Saved entries

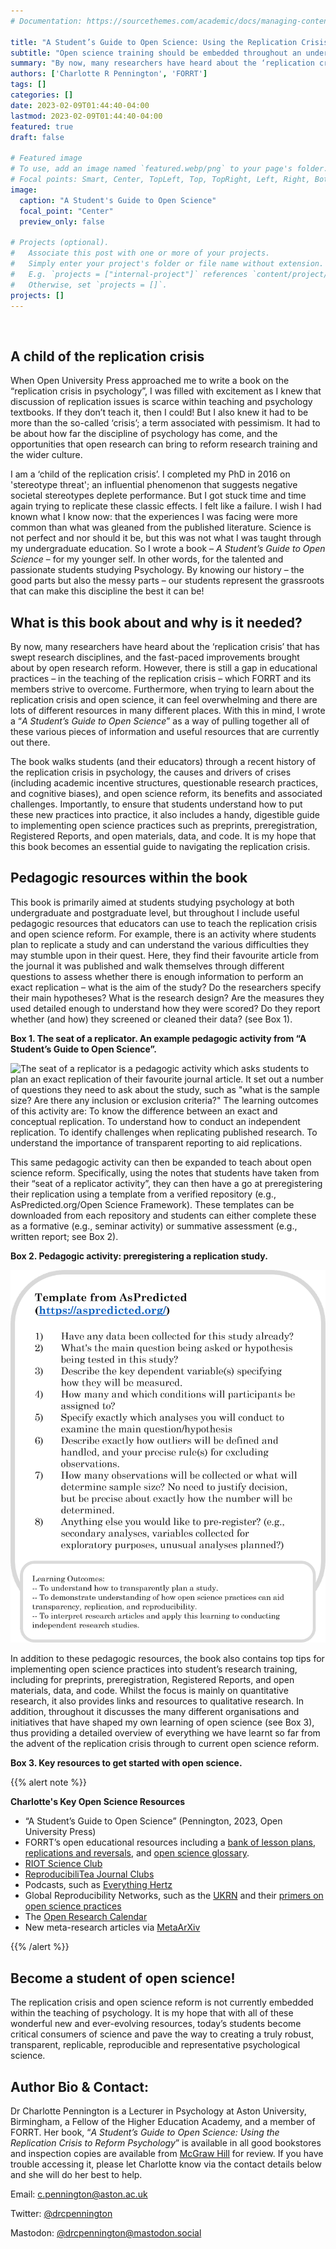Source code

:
 ```yaml
---
# Documentation: https://sourcethemes.com/academic/docs/managing-content/

title: "A Student’s Guide to Open Science: Using the Replication Crisis to Reform Psychology"
subtitle: "Open science training should be embedded throughout an undergraduate degree - “A Student’s Guide to Open Science” provides a resource to achieve this."
summary: "By now, many researchers have heard about the ‘replication crisis’ that has swept research disciplines and the fast-paced improvements brought about by open research reform. However, there is still a gap in educational practices – in the teaching of the replication crisis – which FORRT and its members strive to overcome. This educator’s corner introduces a new book, “*A Student’s Guide to Open Science: Using the Replication Crisis to Reform Psychology*” and the useful pedagogic resources within it, which allows students to develop a fundamental understanding of the origins and drivers of the replication crisis and how to use open research practices throughout their own research training."
authors: ['Charlotte R Pennington', 'FORRT']
tags: []
categories: []
date: 2023-02-09T01:44:40-04:00
lastmod: 2023-02-09T01:44:40-04:00
featured: true
draft: false

# Featured image
# To use, add an image named `featured.webp/png` to your page's folder.
# Focal points: Smart, Center, TopLeft, Top, TopRight, Left, Right, BottomLeft, Bottom, BottomRight.
image:
  caption: "A Student's Guide to Open Science"
  focal_point: "Center"
  preview_only: false

# Projects (optional).
#   Associate this post with one or more of your projects.
#   Simply enter your project's folder or file name without extension.
#   E.g. `projects = ["internal-project"]` references `content/project/deep-learning/index.md`.
#   Otherwise, set `projects = []`.
projects: []
---
```


<br>

## A child of the replication crisis
When Open University Press approached me to write a book on the “replication crisis in psychology”, I was filled with excitement as I knew that discussion of replication issues is scarce within teaching and psychology textbooks. If they don’t teach it, then I could! But I also knew it had to be more than the so-called ‘crisis’; a term associated with pessimism. It had to be about how far the discipline of psychology has come, and the opportunities that open research can bring to reform research training and the wider culture. 

I am a ‘child of the replication crisis’. I completed my PhD in 2016 on 'stereotype threat'; an influential phenomenon that suggests negative societal stereotypes deplete performance. But I got stuck time and time again trying to replicate these classic effects. I felt like a failure. I wish I had known what I know now: that the experiences I was facing were more common than what was gleaned from the published literature. Science is not perfect and nor should it be, but this was not what I was taught through my undergraduate education. So I wrote a book – *A Student’s Guide to Open Science* – for my younger self. In other words, for the talented and passionate students studying Psychology. By knowing our history – the good parts but also the messy parts – our students represent the grassroots that can make this discipline the best it can be!

## What is this book about and why is it needed?
By now, many researchers have heard about the ‘replication crisis’ that has swept research disciplines, and the fast-paced improvements brought about by open research reform. However, there is still a gap in educational practices – in the teaching of the replication crisis – which FORRT and its members strive to overcome. Furthermore, when trying to learn about the replication crisis and open science, it can feel overwhelming and there are lots of different resources in many different places. With this in mind, I wrote a “*A Student’s Guide to Open Science*” as a way of pulling together all of these various pieces of information and useful resources that are currently out there. 

The book walks students (and their educators) through a recent history of the replication crisis in psychology, the causes and drivers of crises (including academic incentive structures, questionable research practices, and cognitive biases), and open science reform, its benefits and associated challenges. Importantly, to ensure that students understand how to put these new practices into practice, it also includes a handy, digestible guide to implementing open science practices such as preprints, preregistration, Registered Reports, and open materials, data, and code. It is my hope that this book becomes an essential guide to navigating the replication crisis. 

## Pedagogic resources within the book
This book is primarily aimed at students studying psychology at both undergraduate and postgraduate level, but throughout I include useful pedagogic resources that educators can use to teach the replication crisis and open science reform. For example, there is an activity where students plan to replicate a study and can understand the various difficulties they may stumble upon in their quest. Here, they find their favourite article from the journal it was published and walk themselves through different questions to assess whether there is enough information to perform an exact replication – what is the aim of the study? Do the researchers specify their main hypotheses? What is the research design? Are the measures they used detailed enough to understand how they were scored? Do they report whether (and how) they screened or cleaned their data? (see Box 1).

**Box 1. The seat of a replicator. An example pedagogic activity from “A Student’s Guide to Open Science”.**

![The seat of a replicator is a pedagogic activity which asks students to plan an exact replication of their favourite journal article. It set out a number of questions they need to ask about the study, such as "what is the sample size? Are there any inclusion or exclusion criteria?" The learning outcomes of this activity are: To know the difference between an exact and conceptual replication. To understand how to conduct an independent replication. To identify challenges when replicating published research. To understand the importance of transparent reporting to aid replications.](seat-of-a-replicator.webp)

This same pedagogic activity can then be expanded to teach about open science reform. Specifically, using the notes that students have taken from their “seat of a replicator activity”, they can then have a go at preregistering their replication using a template from a verified repository (e.g., AsPredicted.org/Open Science Framework). These templates can be downloaded from each repository and students can either complete these as a formative (e.g., seminar activity) or summative assessment (e.g., written report; see Box 2). 

**Box 2. Pedagogic activity: preregistering a replication study.**

![This activity asks students to write a preregistration for a replication study, using the As Predicted dot org template. The learning outcomes for this are: To understand how to transparently plan a study. To demonstrate understanding of how open science practices can aid transparency, replication, and reproducibility. To interpret research articles and apply this learning to conducting independent research studies.](aspredicted-template.webp)

In addition to these pedagogic resources, the book also contains top tips for implementing open science practices into student’s research training, including for preprints, preregistration, Registered Reports, and open materials, data, and code. Whilst the focus is mainly on quantitative research, it also provides links and resources to qualitative research. In addition, throughout it discusses the many different organisations and initiatives that have shaped my own learning of open science (see Box 3), thus providing a detailed overview of everything we have learnt so far from the advent of the replication crisis through to current open science reform.

**Box 3. Key resources to get started with open science.**

{{% alert note %}}

**Charlotte's Key Open Science Resources**

- “A Student’s Guide to Open Science” (Pennington, 2023, Open University Press)
- FORRT’s open educational resources including a [bank of lesson plans](/lesson-plans), [replications and reversals](/reversals), and [open science glossary](/glossary).
- [RIOT Science Club](https://riotscience.co.uk/)
- [ReproducibiliTea Journal Clubs](https://reproducibilitea.org/)
- Podcasts, such as [Everything Hertz](https://everythinghertz.com/)
- Global Reproducibility Networks, such as the [UKRN](https://www.ukrn.org/) and their [primers on open science practices](https://www.ukrn.org/primers/)
- The [Open Research Calendar](https://openresearchcalendar.org/)
- New meta-research articles via [MetaArXiv](https://osf.io/preprints/metaarxiv/)

{{% /alert %}}

## Become a student of open science!
The replication crisis and open science reform is not currently embedded within the teaching of psychology. It is my hope that with all of these wonderful new and ever-evolving resources, today’s students become critical consumers of science and pave the way to creating a truly robust, transparent, replicable, reproducible and representative psychological science.

## Author Bio & Contact: 
Dr Charlotte Pennington is a Lecturer in Psychology at Aston University, Birmingham, a Fellow of the Higher Education Academy, and a member of FORRT. Her book, “*A Student’s Guide to Open Science: Using the Replication Crisis to Reform Psychology*” is available in all good bookstores and inspection copies are available from [McGraw Hill](https://www.mheducation.com.au/a-student-s-guide-to-open-science-using-the-replication-crisis-to-reform-psychology-9780335251162-aus) for review. If you have trouble accessing it, please let Charlotte know via the contact details below and she will do her best to help. 

Email: [c.pennington@aston.ac.uk](mailto:c.pennington@aston.ac.uk)

Twitter: [@drcpennington](https://twitter.com/drcpennington)

Mastodon: [@drcpennington@mastodon.social](https://mastodon.social/@drcpennington)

Instructions to follow -
Each line from the one that holds "- [RIOT Science" to the end of the records above should be transcribed exactly, both ends included.

The completed task -
- [RIOT Science Club](https://riotscience.co.uk/)
- [ReproducibiliTea Journal Clubs](https://reproducibilitea.org/)
- Podcasts, such as [Everything Hertz](https://everythinghertz.com/)
- Global Reproducibility Networks, such as the [UKRN](https://www.ukrn.org/) and their [primers on open science practices](https://www.ukrn.org/primers/)
- The [Open Research Calendar](https://openresearchcalendar.org/)
- New meta-research articles via [MetaArXiv](https://osf.io/preprints/metaarxiv/)

{{% /alert %}}

## Become a student of open science!
The replication crisis and open science reform is not currently embedded within the teaching of psychology. It is my hope that with all of these wonderful new and ever-evolving resources, today’s students become critical consumers of science and pave the way to creating a truly robust, transparent, replicable, reproducible and representative psychological science.

## Author Bio & Contact: 
Dr Charlotte Pennington is a Lecturer in Psychology at Aston University, Birmingham, a Fellow of the Higher Education Academy, and a member of FORRT. Her book, “*A Student’s Guide to Open Science: Using the Replication Crisis to Reform Psychology*” is available in all good bookstores and inspection copies are available from [McGraw Hill](https://www.mheducation.com.au/a-student-s-guide-to-open-science-using-the-replication-crisis-to-reform-psychology-9780335251162-aus) for review. If you have trouble accessing it, please let Charlotte know via the contact details below and she will do her best to help. 

Email: [c.pennington@aston.ac.uk](mailto:c.pennington@aston.ac.uk)

Twitter: [@drcpennington](https://twitter.com/drcpennington)

Mastodon: [@drcpennington@mastodon.social](https://mastodon.social/@drcpennington)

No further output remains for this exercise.